━━━ Provided entries ━━━

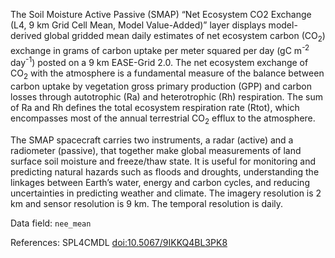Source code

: The Soil Moisture Active Passive (SMAP) “Net Ecosystem CO2 Exchange (L4, 9 km Grid Cell Mean, Model Value-Added)” layer displays model-derived global gridded mean daily estimates of net ecosystem carbon (CO<sub>2</sub>) exchange in grams of carbon uptake per meter squared per day (gC m<sup>-2</sup> day<sup>-1</sup>) posted on a 9 km EASE-Grid 2.0. The net ecosystem exchange of CO<sub>2</sub> with the atmosphere is a fundamental measure of the balance between carbon uptake by vegetation gross primary production (GPP) and carbon losses through autotrophic (Ra) and heterotrophic (Rh) respiration. The sum of Ra and Rh defines the total ecosystem respiration rate (Rtot), which encompasses most of the annual terrestrial CO<sub>2</sub> efflux to the atmosphere.

The SMAP spacecraft carries two instruments, a radar (active) and a radiometer (passive), that together make global measurements of land surface soil moisture and freeze/thaw state. It is useful for monitoring and predicting natural hazards such as floods and droughts, understanding the linkages between Earth’s water, energy and carbon cycles, and reducing uncertainties in predicting weather and climate. The imagery resolution is 2 km and sensor resolution is 9 km. The temporal resolution is daily.

Data field: `nee_mean`

References: SPL4CMDL [doi:10.5067/9IKKQ4BL3PK8](https://doi.org/10.5067/9IKKQ4BL3PK8)


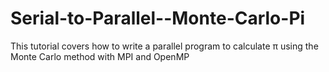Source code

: Serial-to-Parallel--Monte-Carlo-Pi
==================================

This tutorial covers how to write a parallel program to calculate π using the Monte Carlo method with MPI and OpenMP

━━━

_What is required_. Across the material above, count each line with the string "Monte" and state the number alone.

_Answer section_. 2